At home I have a part-time job as a receptionist at an assisted living
facility. After a while I was able to match visitors with specific residents
and get a sense of which residents would come by at which times, whether it be
for their daily stroll around the lobby or just to say hello to me and grab a
piece of candy. I do a lot of observing behind that desk because, well, there’s
not much else to do. Aside from the residents and their visitors, though, I
think watching the different staff members, specifically housekeepers and
nurses, is much more fascinating. While you don’t expect them to skip around
singing show tunes every minute of their shift, you do expect a certain level
of caring.
Being a
housekeeper or a nurse requires a lot of caring, but it’s a specific kind of
caring. It doesn’t necessarily seem to have to be genuine, it just has to be
believable. One of the housekeepers,
Andrew, graduated from high school in 2012 with my sister and works there while
he goes to the local community college. He’s young, so most of the residents
are very fond of him and are always giving him words of wisdom and advice. He
calls some of them by their first name, and at times I’ve heard him ask about
their personal lives. Once I heard him ask a resident as he passed her in the
hallway, “How was your granddaughter’s soccer game? Did she have any goals? I
hope that cut on her knee healed before the game!” This, to me, is genuine
caring. Is it the most important thing in the world to Andrew? Probably not,
but it’s taking that extra step to show that he’s interested, that he cares to
a degree, and that he isn’t tuning you out when you speak to him. It’s a
respectful kind of care, and above all I think that’s one of the most important
kinds of care.
Comparatively
speaking, there is another kind of care I often and unfortunately see at my
job, and that’s the ‘believable’ care. The kind of care where you ‘fake it,’ or
where you think you do, at least. Sometimes when nurses (and housekeepers, too)

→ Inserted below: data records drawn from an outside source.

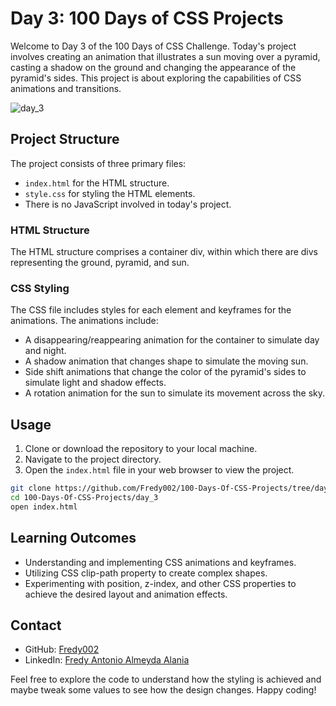 # Day 3: 100 Days of CSS Projects

Welcome to Day 3 of the 100 Days of CSS Challenge. Today's project involves creating an animation that illustrates a sun moving over a pyramid, casting a shadow on the ground and changing the appearance of the pyramid's sides. This project is about exploring the capabilities of CSS animations and transitions.

![day_3](https://github.com/Fredy002/100-Days-Of-CSS-Projects/assets/104151778/271baf52-dd68-4e7b-aa2b-51c1be509286)

## Project Structure

The project consists of three primary files:

- `index.html` for the HTML structure.
- `style.css` for styling the HTML elements.
- There is no JavaScript involved in today's project.

### HTML Structure

The HTML structure comprises a container div, within which there are divs representing the ground, pyramid, and sun.

### CSS Styling

The CSS file includes styles for each element and keyframes for the animations. The animations include:

- A disappearing/reappearing animation for the container to simulate day and night.
- A shadow animation that changes shape to simulate the moving sun.
- Side shift animations that change the color of the pyramid's sides to simulate light and shadow effects.
- A rotation animation for the sun to simulate its movement across the sky.

## Usage

1. Clone or download the repository to your local machine.
2. Navigate to the project directory.
3. Open the `index.html` file in your web browser to view the project.

```bash
git clone https://github.com/Fredy002/100-Days-Of-CSS-Projects/tree/day_3
cd 100-Days-Of-CSS-Projects/day_3
open index.html
```

## Learning Outcomes

- Understanding and implementing CSS animations and keyframes.
- Utilizing CSS clip-path property to create complex shapes.
- Experimenting with position, z-index, and other CSS properties to achieve the desired layout and animation effects.

## Contact

- GitHub: [Fredy002](https://github.com/Fredy002)
- LinkedIn: [Fredy Antonio Almeyda Alania](https://www.linkedin.com/in/fredy-antonio-almeyda-alania/)

Feel free to explore the code to understand how the styling is achieved and maybe tweak some values to see how the design changes. Happy coding!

do their rounds to each resident’s room, they wear their headphones. Nothing
drives elderly people crazier than headphones, because even if they are not on
and music is not coming out of them, they still think you have them on full
blast and are ignoring them. I once watched a housekeeper make her rounds from
one resident’s room to another, wearing her headphones. I could hear her music
from my desk about 20ft away, and as she walked into each room she would say,
“Hello, how are you today?” She then waited a few seconds, not knowing if the
resident had even responded, and would say, “That’s good. Have a good
afternoon!” Now, if one were to walk by her, they could think, “Hmm, how nice
of her, asking how their day is and wishing them a good afternoon.” However,
does she really care? No. It’s an act. It’s the believable care (though I don’t
know if anyone would really believe her) or the just-doing-my-job bare minimum
care. It meets the general basis for how involved you should or could be when
doing your job.
Caring in this
kind of facility is important because if you don’t care, your facility could
suffer severely from it. Not caring enough about health and hygiene of the
residents, or meeting certain safety requirements, can easily lead to the
facility being shut down. Caring is important for the residents themselves,
too. Whenever I think of nursing homes or assisted living places gone wrong, I
think of the movie Happy Gilmore when
Adam Sandler’s characters grandmother goes to a nursing home and the staff is
pleasant and helpful when he around, but when he leaves they are cruel to her and the other
residents, too. Things like that (which are all as real as that movie portrays
it to be, trust me!) all can be prevented by implementing a certain level of
care into your work ethic. A little care goes a long way,
as seen in Chapter 9 of Never Let Me Go
where the narrator is talking about her missed opportunity with Harry because she assumed too much. She’s
now realizing that if she had cared a little more and didn’t blow him off, things
with them could have worked out. She didn’t care, and that hurt her in the end. She now makes you, the reader, care by making you feel somewhat sympathetic of her.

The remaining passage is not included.